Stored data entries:
-------
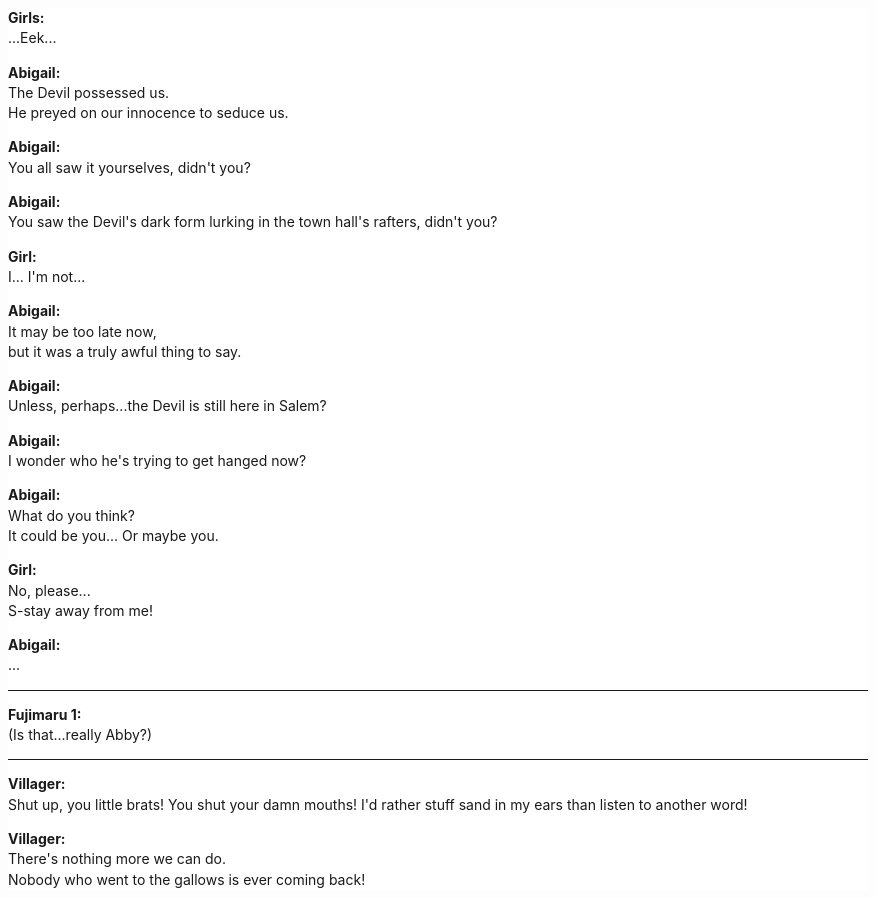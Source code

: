    
**Girls:**   
...Eek...  
  
   
**Abigail:**   
The Devil possessed us.  
He preyed on our innocence to seduce us.  
  
   
**Abigail:**   
You all saw it yourselves, didn't you?  
  
   
**Abigail:**   
You saw the Devil's dark form lurking in the town hall's rafters, didn't you?  
  
   
**Girl:**   
I... I'm not...  
  
   
**Abigail:**   
It may be too late now,  
but it was a truly awful thing to say.  
  
   
**Abigail:**   
Unless, perhaps...the Devil is still here in Salem?  
  
   
**Abigail:**   
I wonder who he's trying to get hanged now?  
  
   
**Abigail:**   
What do you think?  
It could be you... Or maybe you.  
  
   
**Girl:**   
No, please...  
S-stay away from me!  
  
   
**Abigail:**   
...  
  
   
  
---  
  
**Fujimaru 1:**   
(Is that...really Abby?)  
  
  
---  
   
**Villager:**   
Shut up, you little brats! You shut your damn mouths! I'd rather stuff sand in my ears than listen to another word!  
  
   
**Villager:**   
There's nothing more we can do.  
Nobody who went to the gallows is ever coming back!  
  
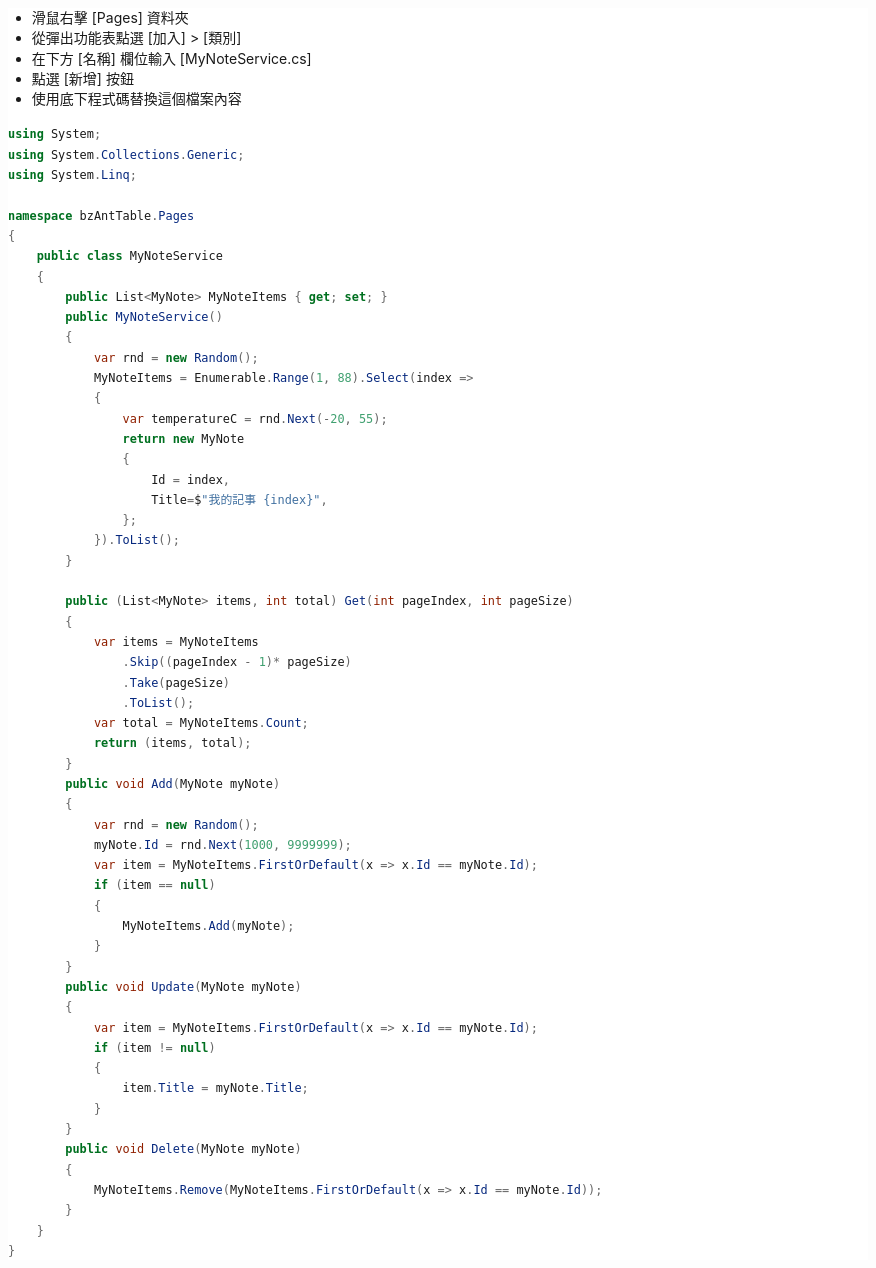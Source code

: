 * 滑鼠右擊 [Pages] 資料夾
* 從彈出功能表點選 [加入] > [類別]
* 在下方 [名稱] 欄位輸入 [MyNoteService.cs]
* 點選 [新增] 按鈕
* 使用底下程式碼替換這個檔案內容

```csharp
using System;
using System.Collections.Generic;
using System.Linq;

namespace bzAntTable.Pages
{
    public class MyNoteService
    {
        public List<MyNote> MyNoteItems { get; set; }
        public MyNoteService()
        {
            var rnd = new Random();
            MyNoteItems = Enumerable.Range(1, 88).Select(index =>
            {
                var temperatureC = rnd.Next(-20, 55);
                return new MyNote
                {
                    Id = index,
                    Title=$"我的記事 {index}",
                };
            }).ToList();
        }

        public (List<MyNote> items, int total) Get(int pageIndex, int pageSize)
        {
            var items = MyNoteItems
                .Skip((pageIndex - 1)* pageSize)
                .Take(pageSize)
                .ToList();
            var total = MyNoteItems.Count;
            return (items, total);
        }
        public void Add(MyNote myNote)
        {
            var rnd = new Random();
            myNote.Id = rnd.Next(1000, 9999999);
            var item = MyNoteItems.FirstOrDefault(x => x.Id == myNote.Id);
            if (item == null)
            {
                MyNoteItems.Add(myNote);
            }
        }
        public void Update(MyNote myNote)
        {
            var item = MyNoteItems.FirstOrDefault(x => x.Id == myNote.Id);
            if (item != null)
            {
                item.Title = myNote.Title;
            }
        }
        public void Delete(MyNote myNote)
        {
            MyNoteItems.Remove(MyNoteItems.FirstOrDefault(x => x.Id == myNote.Id));
        }
    }
}
```
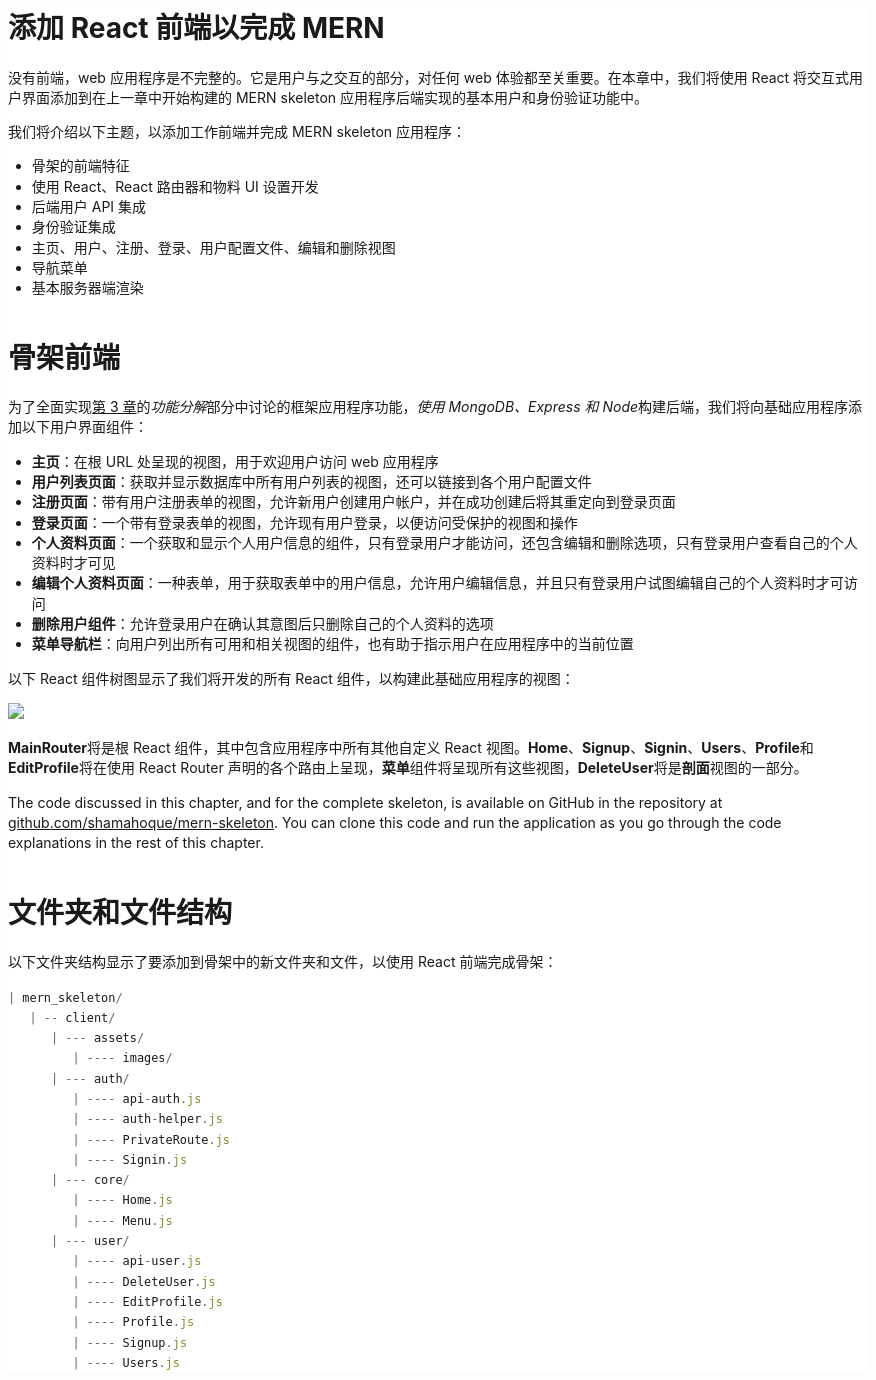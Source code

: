 # 添加 React 前端以完成 MERN

没有前端，web 应用程序是不完整的。它是用户与之交互的部分，对任何 web 体验都至关重要。在本章中，我们将使用 React 将交互式用户界面添加到在上一章中开始构建的 MERN skeleton 应用程序后端实现的基本用户和身份验证功能中。

我们将介绍以下主题，以添加工作前端并完成 MERN skeleton 应用程序：

*   骨架的前端特征
*   使用 React、React 路由器和物料 UI 设置开发
*   后端用户 API 集成
*   身份验证集成
*   主页、用户、注册、登录、用户配置文件、编辑和删除视图
*   导航菜单
*   基本服务器端渲染

# 骨架前端

为了全面实现[第 3 章](03.html)的*功能分解*部分中讨论的框架应用程序功能，*使用 MongoDB、Express 和 Node*构建后端，我们将向基础应用程序添加以下用户界面组件：

*   **主页**：在根 URL 处呈现的视图，用于欢迎用户访问 web 应用程序
*   **用户列表页面**：获取并显示数据库中所有用户列表的视图，还可以链接到各个用户配置文件
*   **注册页面**：带有用户注册表单的视图，允许新用户创建用户帐户，并在成功创建后将其重定向到登录页面
*   **登录页面**：一个带有登录表单的视图，允许现有用户登录，以便访问受保护的视图和操作
*   **个人资料页面**：一个获取和显示个人用户信息的组件，只有登录用户才能访问，还包含编辑和删除选项，只有登录用户查看自己的个人资料时才可见
*   **编辑个人资料页面**：一种表单，用于获取表单中的用户信息，允许用户编辑信息，并且只有登录用户试图编辑自己的个人资料时才可访问
*   **删除用户组件**：允许登录用户在确认其意图后只删除自己的个人资料的选项
*   **菜单导航栏**：向用户列出所有可用和相关视图的组件，也有助于指示用户在应用程序中的当前位置

以下 React 组件树图显示了我们将开发的所有 React 组件，以构建此基础应用程序的视图：

![](assets/a7c89a42-7cb4-41d2-a7b8-db331fbb9301.png)

**MainRouter**将是根 React 组件，其中包含应用程序中所有其他自定义 React 视图。**Home**、**Signup**、**Signin**、**Users**、**Profile**和**EditProfile**将在使用 React Router 声明的各个路由上呈现，**菜单**组件将呈现所有这些视图，**DeleteUser**将是**剖面**视图的一部分。

The code discussed in this chapter, and for the complete skeleton, is available on GitHub in the repository at [github.com/shamahoque/mern-skeleton](https://github.com/shamahoque/mern-skeleton). You can clone this code and run the application as you go through the code explanations in the rest of this chapter. 

# 文件夹和文件结构

以下文件夹结构显示了要添加到骨架中的新文件夹和文件，以使用 React 前端完成骨架：

```jsx
| mern_skeleton/
   | -- client/
      | --- assets/
         | ---- images/
      | --- auth/
         | ---- api-auth.js
         | ---- auth-helper.js
         | ---- PrivateRoute.js
         | ---- Signin.js
      | --- core/
         | ---- Home.js
         | ---- Menu.js
      | --- user/
         | ---- api-user.js
         | ---- DeleteUser.js
         | ---- EditProfile.js
         | ---- Profile.js
         | ---- Signup.js
         | ---- Users.js
```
-------
PROMPT = The required output is a copy of each line in the records where the string "pageSize" occurs.

OUTPUT FOR THIS TASK =
        public (List<MyNote> items, int total) Get(int pageIndex, int pageSize)
                .Skip((pageIndex - 1)* pageSize)
                .Take(pageSize)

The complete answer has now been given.